The High Court has ordered ASB Bank Limited to pay a $2.1m penalty after the bank admitted making false and misleading representations that caused financial harm to more than 25,000 customers across its insurance products and banking services.
The Financial Markets Authority (FMA) – Te Mana Tātai Hokohoko – brought civil proceedings against ASB following two causes of action: the bank’s failure to correctly apply multi-policy discounts on ASB-branded insurance products, and its failure to apply fee exemptions for eligible FastNet Business customers.
The breaches resulted in more than 25,000 customers being refunded about $4.7 million by ASB, according to the FMA.
The multi-policy discount issue affected 23,062 customers between April 2014 and May 2022, with overcharged premiums totalling about $2.8m, the FMA said. A further 2,435 customers were affected by the FastNet Banking issue during the same period, amounting to about $1.15m in overcharges. The affected FastNet accounts included Society Cheque, Education Administration and Business Focus accounts.
In her judgment, Justice O’Gorman said: “Where contraventions of the FMCA are the result of process or system failures, the penalty must be set at a level that creates a strong incentive for financial institutions to maintain adequate systems and processes. The penalty needs to be at a level that clearly signals manual processes without adequate quality assurance and proactive problem detection and escalation is unacceptable.”
FMA head of enforcement Margot Gatland said the penalty reflected the scale of ASB’s systemic failures.
“This penalty reflects the seriousness of ASB’s systems failures. Customers are entitled to rely on their bank to apply discounts and fee exemptions accurately. ASB failed to detect and address these issues over many years,” Gatland said.

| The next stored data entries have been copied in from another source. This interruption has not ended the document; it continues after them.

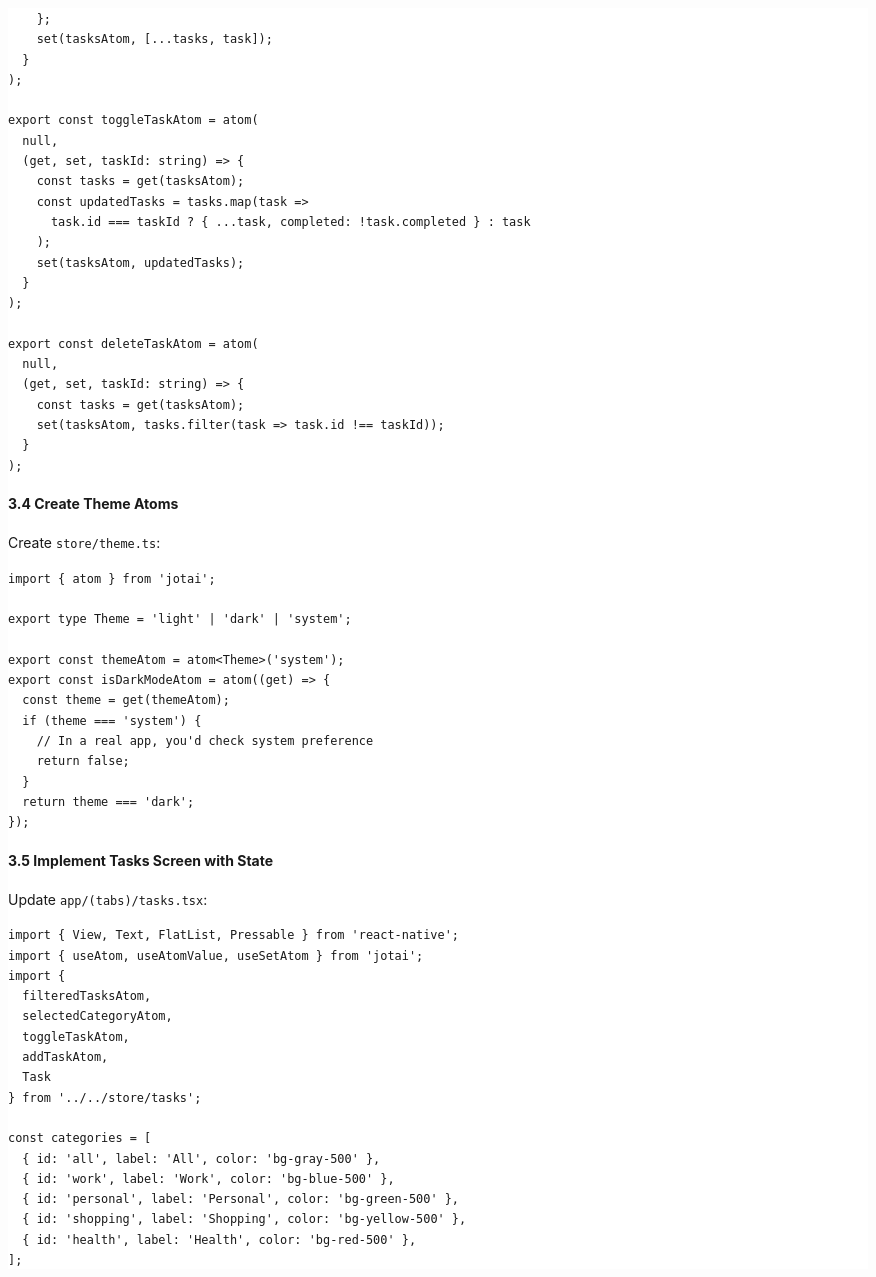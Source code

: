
 ```tsx
    };
    set(tasksAtom, [...tasks, task]);
  }
);

export const toggleTaskAtom = atom(
  null,
  (get, set, taskId: string) => {
    const tasks = get(tasksAtom);
    const updatedTasks = tasks.map(task =>
      task.id === taskId ? { ...task, completed: !task.completed } : task
    );
    set(tasksAtom, updatedTasks);
  }
);

export const deleteTaskAtom = atom(
  null,
  (get, set, taskId: string) => {
    const tasks = get(tasksAtom);
    set(tasksAtom, tasks.filter(task => task.id !== taskId));
  }
);
```

#### 3.4 Create Theme Atoms
Create `store/theme.ts`:
```tsx
import { atom } from 'jotai';

export type Theme = 'light' | 'dark' | 'system';

export const themeAtom = atom<Theme>('system');
export const isDarkModeAtom = atom((get) => {
  const theme = get(themeAtom);
  if (theme === 'system') {
    // In a real app, you'd check system preference
    return false;
  }
  return theme === 'dark';
});
```

#### 3.5 Implement Tasks Screen with State
Update `app/(tabs)/tasks.tsx`:
```tsx
import { View, Text, FlatList, Pressable } from 'react-native';
import { useAtom, useAtomValue, useSetAtom } from 'jotai';
import { 
  filteredTasksAtom, 
  selectedCategoryAtom, 
  toggleTaskAtom,
  addTaskAtom,
  Task 
} from '../../store/tasks';

const categories = [
  { id: 'all', label: 'All', color: 'bg-gray-500' },
  { id: 'work', label: 'Work', color: 'bg-blue-500' },
  { id: 'personal', label: 'Personal', color: 'bg-green-500' },
  { id: 'shopping', label: 'Shopping', color: 'bg-yellow-500' },
  { id: 'health', label: 'Health', color: 'bg-red-500' },
];

```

“We acknowledge ASB’s cooperation, however, the duration of the failings and the delays in identifying and escalating the issues meant that a strong regulatory response was necessary,” she added.
The FMA acknowledged that ASB self-reported both issues – the multi-policy discount matter in September 2021 and the FastNet Banking issue in December 2021 — and that the bank carried out remediation and repaid affected customers, including use-of-money interest.
ASB made $1.45b in profit in the 12 months to June 2025, according to The New Zealand Herald.
The ASB ruling is part of a broader pattern of FMA enforcement action. In July 2025, Southern Cross Benefits Limited – trading as Southern Cross Travel Insurance – admitted liability for misleading discount representations and paid $1,105,000 to the Crown under an enforceable undertaking, according to the FMA. The regulator found that while the insurer’s website and customer communications stated discounts would apply to entire premiums, they were in fact applied only to base premiums. The difference in discounts totalled $3.5m, which Southern Cross repaid to customers.
The same year, the FMA secured a $19.5m penalty against IAG New Zealand Limited after the High Court found it had made false and misleading representations across its insurance products. Around 269,000 customers were affected, with overcharges totalling about $35m, the FMA said. Justice Andrew found the nature and extent of IAG’s breaches to be “the most aggravating feature of its conduct” and said the penalty needed to send a clear message to similarly large and well-resourced institutions about investing in robust systems.
FMA executive director of response and enforcement Louise Unger said IAG’s significant underinvestment had led to widespread failures affecting customers. Some of the issues dated back more than 20 years, although the regulator’s claim was limited to conduct from April 2014, when the FMCA came into force.
The Conduct of Financial Institutions (CoFI) regime, which came into full force on March 31, 2025, requires banks, insurers, and non-bank deposit takers to be licensed and to maintain effective fair conduct programmes, according to the Ministry of Business, Innovation and Employment. The FMA has signalled the regime will continue shaping its regulatory approach in 2026.